When government regulation leaves title with the owner but forces him to serve the public-say, by requiring him to build and maintain a public bicycle path across his land-has his property been “taken” by the government and is he thus due compensation under the Takings Clause of the Fifth amendment? While it’s easy to understand why environmentalists don’t want to pay property owners to make environmental sacrifices for the public (we might, after all, reconsider our love of wetlands conservation if we actually had to pay higher taxes to preserve those swamps), recent action by the Supreme Court points to the danger environmentalists face if they continue to fight tooth and nail against a commonsense understanding of property rights.
The case in question is Borman et al. v. Kossuth County, Iowa. In 1995 the Kossuth County Board of Supervisors reclassified a residential neighborhood as an “agricultural area” and allowed a large-scale hog operation to start up next to a number of homes. At the same time, the Iowa “right-to-farm” law‑a statute that for the most part immunized farmers from common-law nuisance suits-prevented the homeowners from suing to protect their property from the foul stench of hogs. The homeowners argued that the law effectively condemned their property without compensation and asked that the nuisance protection be thrown out.
The Iowa Supreme Court agreed with the homeowners, holding the right-to-farm statute unconstitutional. “This is not a close case,” the court declared. “When all the varnish is removed, the challenged statutory scheme amounts to a commandeering of valuable property rights [the right to use and enjoy one’s property] without compensating the owners, and sacrificing those rights for the economic advantage of a few.” After the U.S. Supreme Court refused to hear the case on appeal last month, the Iowa law was thrown out and 49 similar state right-to-farm laws are now in question.

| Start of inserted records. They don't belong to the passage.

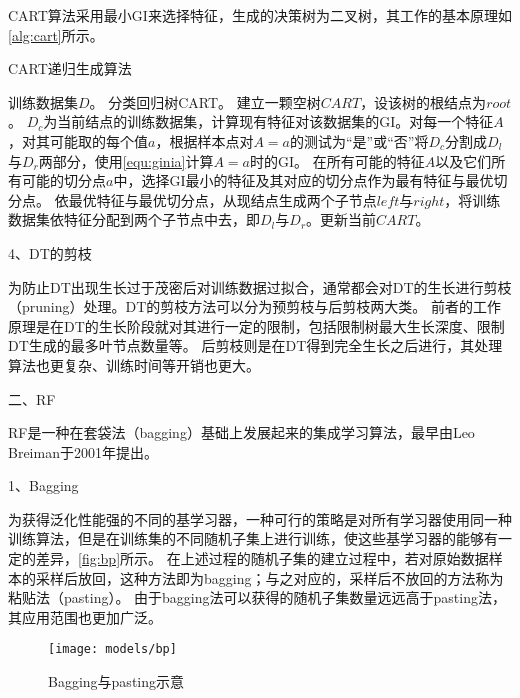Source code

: CART算法采用最小GI来选择特征，生成的决策树为二叉树，其工作的基本原理如\autoref{alg:cart}所示。
\begin{breakablealgorithm}
      \caption[CART生成算法]{CART递归生成算法\cite{Li2017}}
      \label{alg:cart}
      \begin{algorithmic}[1] %
            \Require 训练数据集$D$。
            \Ensure 分类回归树CART。
            \State 建立一颗空树$CART$，设该树的根结点为$root$。
                  \State $D_c$为当前结点的训练数据集，计算现有特征对该数据集的GI。对每一个特征$A$，对其可能取的每个值$a$，根据样本点对$A=a$的测试为“是”或“否”将$D_c$分割成$D_l$与$D_r$两部分，使用\autoref{equ:ginia}计算$A=a$时的GI。
                  \State 在所有可能的特征$A$以及它们所有可能的切分点$a$中，选择GI最小的特征及其对应的切分点作为最有特征与最优切分点。
                  \State 依最优特征与最优切分点，从现结点生成两个子节点$left$与$right$，将训练数据集依特征分配到两个子节点中去，即$D_l$与$D_r$。更新当前$CART$。
                  \State {}
                  \Else    
                  \State {}
                  \State {}
                  \EndIf
            \EndFunction
      \end{algorithmic}
\end{breakablealgorithm}

4、DT的剪枝

为防止DT出现生长过于茂密后对训练数据过拟合，通常都会对DT的生长进行剪枝（pruning）处理。DT的剪枝方法可以分为预剪枝与后剪枝两大类。
前者的工作原理是在DT的生长阶段就对其进行一定的限制，包括限制树最大生长深度、限制DT生成的最多叶节点数量等。
后剪枝则是在DT得到完全生长之后进行，其处理算法也更复杂、训练时间等开销也更大\cite{Zhou2016,Liu2018}。

二、RF

RF是一种在套袋法（bagging）基础上发展起来的集成学习算法，最早由Leo Breiman于2001年提出\cite{breiman2001}。

1、Bagging

为获得泛化性能强的不同的基学习器，一种可行的策略是对所有学习器使用同一种训练算法，但是在训练集的不同随机子集上进行训练，使这些基学习器的能够有一定的差异，\autoref{fig:bp}所示。
在上述过程的随机子集的建立过程中，若对原始数据样本的采样后放回，这种方法即为bagging；与之对应的，采样后不放回的方法称为粘贴法（pasting）\cite{Aurélien2018,Zhou2016}。
由于bagging法可以获得的随机子集数量远远高于pasting法，其应用范围也更加广泛。
\begin{figure}[htbp]
      \centering
      \texttt{[image: models/bp]}
      \caption[Bagging与pasting示意]{\label{fig:bp}Bagging与pasting示意\cite{Aurélien2018}}
\end{figure}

One might think that this was a victory for environmentalism, but the green lobbyists in Washington has been oddly silent. Why? Because, according to them, property rights must be balanced against the interests of the state. The state in this case believed that “farmland preservation” (the alleged rationale for right-to-farm laws) was more important than our right to be free from paint-peeling hog odor in our living rooms and that we’re not due any compensation if the government reaches that judgment. Moreover, the greens vigorously oppose the idea that we have any such thing as a right to use or enjoy our property if the state has other plans for it. Accordingly, environmentalist lawyers can hardly cheer the Iowa verdict, no matter how salutary from an environmental perspective, without undercutting their own campaign against legislation that would compensate property owners for exactly those kinds of takings.

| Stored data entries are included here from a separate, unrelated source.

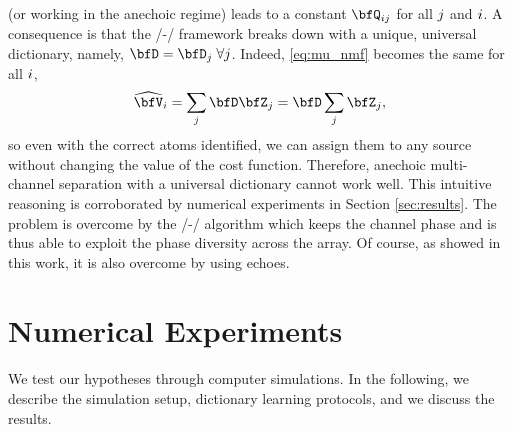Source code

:  (or working in the anechoic regime) leads to a constant $\vQ_{\idxMicSrc}$ for all $j$ and $i$.
A consequence is that the \MU/-\NMF/ framework breaks down with a unique, universal dictionary, namely, $\mD = \mD_j\;\forall j$.
Indeed, \eqref{eq:mu_nmf} becomes the same for all $i$,
\begin{equation*}
    \wh{\mV}_\idxMic = \sum_{\idxSrc} \mD \mZ_\idxSrc = \mD \sum_\idxSrc \mZ_\idxSrc,
\end{equation*}
so even with the correct atoms identified, we can assign them to any source without changing the value of the cost function.
Therefore, anechoic multi-channel separation with a universal dictionary cannot work well.
This intuitive reasoning is corroborated by numerical experiments in Section \ref{sec:results}.
The problem is overcome by the \EM/-\NMF/ algorithm which keeps the channel phase and is thus able to exploit the phase diversity across the array.
Of course, as showed in this work, it is also overcome by using echoes.

\section{Numerical Experiments}

We test our hypotheses through computer simulations.
In the following, we describe the simulation setup, dictionary learning protocols, and we discuss the results.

Ironically, it was the farm lobby-the mortal foe of Washington’s environmental establishment and the most vigorous supporter of pro-property rights legislation-that made the environmentalists’ case. “No physical taking is accomplished by the Iowa statute because no physical entry upon property has occurred or been authorized,” they argued in their amicus curiae brief. Moreover, the “incremental economic effects” of a regulation, such as one that results in once-inhabitable homes becoming uninhabitable, does not amount to “a physical invasion.”
The farm lobby did grudgingly confess that “it may well be correct, in some broad and metaphysical sense, to characterize every burden on property for the benefit of another” as a taking, but “that simply goes too far and would create a combination of economic burden and regulatory paralysis beyond the nation’s ability to accommodate or manage.” Too much of an economic burden for government, apparently, but not too much for individual landowners to bear.
In short, farmers embraced the same takings jurisprudence they had fought valiantly against for at least a decade, and hoped nobody would notice. Perhaps nobody did, since not once did any environmental leader publicly react one way or the other when the greens’ most sacred constitutional arguments were employed to defend the right of polluters to pollute.
The lesson here is that the right to be free from pollution is inseparable from the right to use and enjoy our property. The constitutional rule is actually pretty simple: regulation aimed at preventing harm does not require compensation, whereas regulation intended to extract benefits does. Break that rule, and we’re in a political war of all against all. That’s not the best way to protect the environment, as the homeowners of Kossuth County can attest.